Council minion: Let’s buy more daffodils
Council Chief executive: Good plan. 20,000 more bulbs it is. And don’t stint on those little ones with frilly orange spouts.
Council minion: Coronas, sir. Right away sir…
And so, in this season of new life, I ventured across Clapham Common, deciding that London needs another food-blog like it needs another daffodil. But I’m going to write one anyway, examining one dish from one eatery at a time. A gimmick? Hell yes, but let’s blow the wisps of cynicism away and enjoy this glorious season.
After all, the Common lay resplendent in new Spring finery: pink-tinged blossom trees framed by a deep blue sky, warmed by the gentle rays of Spring sunshine, swaying in winds still cool from Atlantic sea-breezes. I venture quietly past the crowd of fishermen amassing hopefully on the banks of the fish pond, walk past workmen dismantling the remains of scaffolding from some recent gig, and head towards the target of my first food-blog.

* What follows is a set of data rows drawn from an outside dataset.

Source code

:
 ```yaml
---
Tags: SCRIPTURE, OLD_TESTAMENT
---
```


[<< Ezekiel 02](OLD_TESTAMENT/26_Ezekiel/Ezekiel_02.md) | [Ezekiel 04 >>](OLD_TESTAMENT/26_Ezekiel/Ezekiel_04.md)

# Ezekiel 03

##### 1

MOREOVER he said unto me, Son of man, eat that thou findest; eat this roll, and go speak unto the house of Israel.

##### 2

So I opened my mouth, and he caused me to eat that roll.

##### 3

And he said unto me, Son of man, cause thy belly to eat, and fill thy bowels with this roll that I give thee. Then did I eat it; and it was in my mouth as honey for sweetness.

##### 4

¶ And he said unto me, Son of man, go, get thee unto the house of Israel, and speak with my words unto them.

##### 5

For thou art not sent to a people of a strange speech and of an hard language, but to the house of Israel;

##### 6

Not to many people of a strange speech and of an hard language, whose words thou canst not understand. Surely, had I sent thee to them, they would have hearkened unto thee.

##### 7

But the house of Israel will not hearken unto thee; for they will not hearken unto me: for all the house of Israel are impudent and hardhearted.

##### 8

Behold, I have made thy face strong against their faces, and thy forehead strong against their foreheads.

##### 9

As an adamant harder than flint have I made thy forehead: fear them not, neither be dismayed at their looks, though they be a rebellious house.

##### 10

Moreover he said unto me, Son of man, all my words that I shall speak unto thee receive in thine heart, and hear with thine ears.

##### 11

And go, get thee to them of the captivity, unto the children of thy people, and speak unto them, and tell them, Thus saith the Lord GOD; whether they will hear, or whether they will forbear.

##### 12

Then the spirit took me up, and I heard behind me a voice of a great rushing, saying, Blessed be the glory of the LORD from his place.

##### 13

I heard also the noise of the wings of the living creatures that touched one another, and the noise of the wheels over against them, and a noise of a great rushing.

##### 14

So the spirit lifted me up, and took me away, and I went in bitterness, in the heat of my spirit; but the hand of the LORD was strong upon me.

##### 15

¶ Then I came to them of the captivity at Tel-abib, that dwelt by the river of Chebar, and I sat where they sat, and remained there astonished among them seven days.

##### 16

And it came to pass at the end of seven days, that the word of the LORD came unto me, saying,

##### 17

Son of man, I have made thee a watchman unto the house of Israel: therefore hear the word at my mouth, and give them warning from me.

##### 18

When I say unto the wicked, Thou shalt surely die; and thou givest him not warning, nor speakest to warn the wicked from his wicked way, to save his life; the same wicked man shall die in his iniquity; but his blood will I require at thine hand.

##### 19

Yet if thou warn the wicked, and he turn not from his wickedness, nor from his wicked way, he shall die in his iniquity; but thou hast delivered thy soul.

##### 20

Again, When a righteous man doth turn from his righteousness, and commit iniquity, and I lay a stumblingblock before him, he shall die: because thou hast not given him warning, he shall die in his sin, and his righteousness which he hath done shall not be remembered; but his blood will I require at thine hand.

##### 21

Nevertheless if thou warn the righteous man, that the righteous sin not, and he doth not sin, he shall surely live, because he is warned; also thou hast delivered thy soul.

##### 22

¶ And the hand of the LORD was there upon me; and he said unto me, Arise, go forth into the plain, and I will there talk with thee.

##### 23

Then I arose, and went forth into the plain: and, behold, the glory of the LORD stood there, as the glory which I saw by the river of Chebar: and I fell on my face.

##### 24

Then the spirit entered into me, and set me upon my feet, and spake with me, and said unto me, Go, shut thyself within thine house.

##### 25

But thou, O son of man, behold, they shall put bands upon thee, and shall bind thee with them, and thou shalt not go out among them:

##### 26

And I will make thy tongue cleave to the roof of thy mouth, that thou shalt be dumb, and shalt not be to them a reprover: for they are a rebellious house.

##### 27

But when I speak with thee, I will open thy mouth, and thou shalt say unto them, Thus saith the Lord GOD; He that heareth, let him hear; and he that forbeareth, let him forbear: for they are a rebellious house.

Trying to navigate myself across the expanse of Clapham Common, clutching Google Maps like a modern-day David Livingstone, The Dairy proved quite an elusive target. Although it sits overlooking the Common, there always appeared to be a tree or a lamp-post along the line-of-sight where I expected it to be. Google Maps was telling me I was practically opposite, but all I could see was a road-sign, until the very last moment, when its frontage suddenly emerged.
It’s a narrow spot, yet the room stretches into a murky darkness; after half-an-hour of bright sunshine and verdant scenery, it felt like crawling into a cave. It was midday, few tables were taken, but I was immediately affronted by very loud music reverberating around this confined space. The Dairy certainly captures the London food zeitgeist: bone marrow, distressed furniture, rooftop vegetable garden, small plates, seasonal food, cool playlists, and unusual crockery. (Most dishes, including the butter, were served on huge slabs of rock. Caveman crockery served in a cave. Three weeks serving in a place like this, and one could easily apply for the British Olympic weightlifting team).
The lunch-time deal, £25 for four courses from the menu, was stunning. I could tell you about the other three courses, not to mention the warm sourdough loaf (whose crust breaks crisply to release a delightful puff of steam and the enticing moist bread underneath) served with bone marrow butter. I could tell you about the Brie-de-meaux melting on toast, drizzled in acacia honey and truffled flakes. Or the Onglet that was umami on a plate, lusciously smothered in savoury blue cheese sauce, neatly offset by sweet but tangy (balsamic?) cubes of butternut squash.
And for desert, don’t get me started on the salted caramel chocolate composition whose cocoa-charged hit was like being steam-rollered by a chocolate tractor, before lovingly catching you on a pillow of homely malted barley ice-cream: sweet, bitter, salty, earthy and creamy all beautifully balanced.
No, I want to talk about peas. This was the dish that kicked my arse and got me to write a blog. I mean, I do like peas. Who doesn’t? Accompanying a fish-finger buttie, this constitutes my perfect TV dinner. But I never thought I could be so wowed by a dish where peas are the main event. Big fat green globules, their skins taught, the gentlest of bites bursting their Spring loveliness inside my mouth.
But this is just the beginning. Nestled higgleldy-piggledly on the plate lay crunchy herbaceous slivers of celery, the smoothest of pea purees, chewy jellied citrus hits, cool shavings of iced mint, and crunchy nutty toasted breadcrumbs. I didn’t know which way to turn, every combination melding so beautifully and surprisingly together, tears formed in my eyes. The balance of flavour, texture, colour and temperature was phenomenal. It was late-Spring on a plate.